Since the Eleusinian mysteries were held in express secrecy and also held in the highest regard, no ancient initiate openly spoke of them and, consequently, no one today knows exactly what happened in the Eleusinian temple. Of the external rites and the pilgrimage from Athens to Eleusis, we have a great many details. But the secret rites-which were enacted within the telesterion, a giant rectangular, windowless building near a cave thought to be an entrance to the underworld-have still remained what they were designed to be, a mystery.

We do know that the the temple was completely unlike any other Greek temple that we recognize. There were no graceful columned facades with friezes, triglyphs, metopes, or pediments, no forest of columns enclosing the god’s sacred room and cult statue. In fact, there was only one opening of note in the walled structure, its door. The telesterion was designed for a secret, dark show, with a floor plan that suggests nothing so much as a contemporary movie theater.

There is some evidence that the initiation was a kind of “rave,” complete with rampant drug experiences. As part of the evening’s service, the initiates drank a barley brew called the kykeon, which might have been ritually prepared in such a way as to deliver a controlled dose of ergot poisoning and hence a significant psychedelic experience.26

Aristotle emphasized that the initate does not learn (mathein) anything but is made to experience (pathein) the mysteries that change his or her state of mind.27 There was a representation of the myth in some form and also the details of the episode of Demeter’s attempt to immortalize Demophoön at Eleusis. But exactly how the yearly return of the wheat and human immortality were related by the rite is unknown. On the other hand, those who had been initiated felt that they had conquered death and been reborn in some way. The mysteries guaranteed a better life and a different and probably better fate after death.28 The Hymn to Demeter asserts that initiates were fortunate (olbioi) but that non-initiates did not have the same lot after death (lines 480-82):

Happy is he among men upon earth who has seen these mysteries; but he who is unititate and who has no part in them never has a lot of good things once he is dead, down in the darkness and gloom.

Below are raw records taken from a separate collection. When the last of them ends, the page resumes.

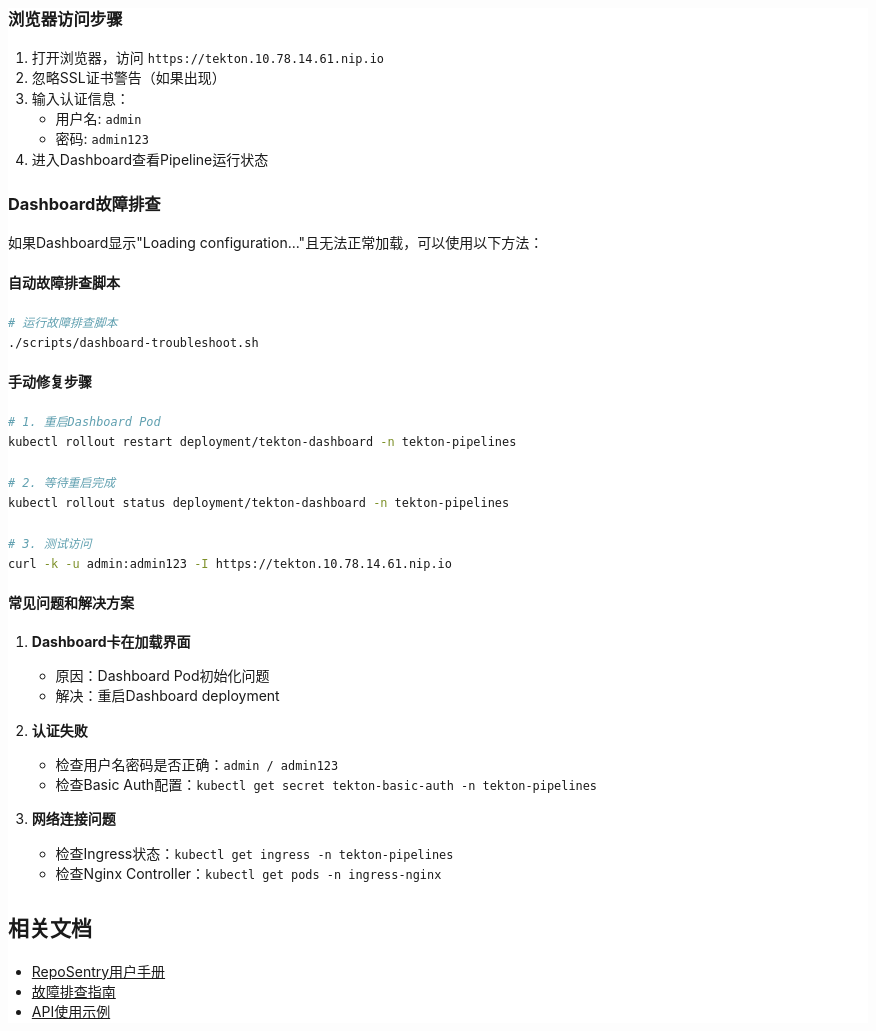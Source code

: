 ### 浏览器访问步骤

1. 打开浏览器，访问 `https://tekton.10.78.14.61.nip.io`
2. 忽略SSL证书警告（如果出现）
3. 输入认证信息：
   - 用户名: `admin`
   - 密码: `admin123`
4. 进入Dashboard查看Pipeline运行状态

### Dashboard故障排查

如果Dashboard显示"Loading configuration..."且无法正常加载，可以使用以下方法：

#### 自动故障排查脚本

```bash
# 运行故障排查脚本
./scripts/dashboard-troubleshoot.sh
```

#### 手动修复步骤

```bash
# 1. 重启Dashboard Pod
kubectl rollout restart deployment/tekton-dashboard -n tekton-pipelines

# 2. 等待重启完成
kubectl rollout status deployment/tekton-dashboard -n tekton-pipelines

# 3. 测试访问
curl -k -u admin:admin123 -I https://tekton.10.78.14.61.nip.io
```

#### 常见问题和解决方案

1. **Dashboard卡在加载界面**
   - 原因：Dashboard Pod初始化问题
   - 解决：重启Dashboard deployment

2. **认证失败**
   - 检查用户名密码是否正确：`admin / admin123`
   - 检查Basic Auth配置：`kubectl get secret tekton-basic-auth -n tekton-pipelines`

3. **网络连接问题**
   - 检查Ingress状态：`kubectl get ingress -n tekton-pipelines`
   - 检查Nginx Controller：`kubectl get pods -n ingress-nginx`

## 相关文档

- [RepoSentry用户手册](user-manual.md)
- [故障排查指南](troubleshooting.md)
- [API使用示例](api-examples.md)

Plutarch, drawing on the mysteries, describes the soul at the moment of death:

The soul suffers an experience similar to those who celebrate great initiations…. Wandering astray in the beginning, tiresome walkings in circles, some frightening paths in darkness that lead nowhere; then immediately before the end all the terrible things, panic and shivering and sweat, and amazement. And then some wonderful light comes to meet you, pure regions and meadows are there to greet you, with sounds and dances and solemn, sacred words and holy views; and there the initiate, perfect by now, set free and loose from all bondage, walks about, crowned with a wreath, celebrating the festival together with the other sacred and pure people, and he looks down on the uninitiated, unpurified crowd in this world in mud and fog beneath his feet.29

For Plutarch, then, the mystery religions anticipated death itself, transforming the initiate and turning death into a kind of rebirth. The mystery religion presents the soul with the opportunity to train for the trip to the afterlife and hence to defeat death.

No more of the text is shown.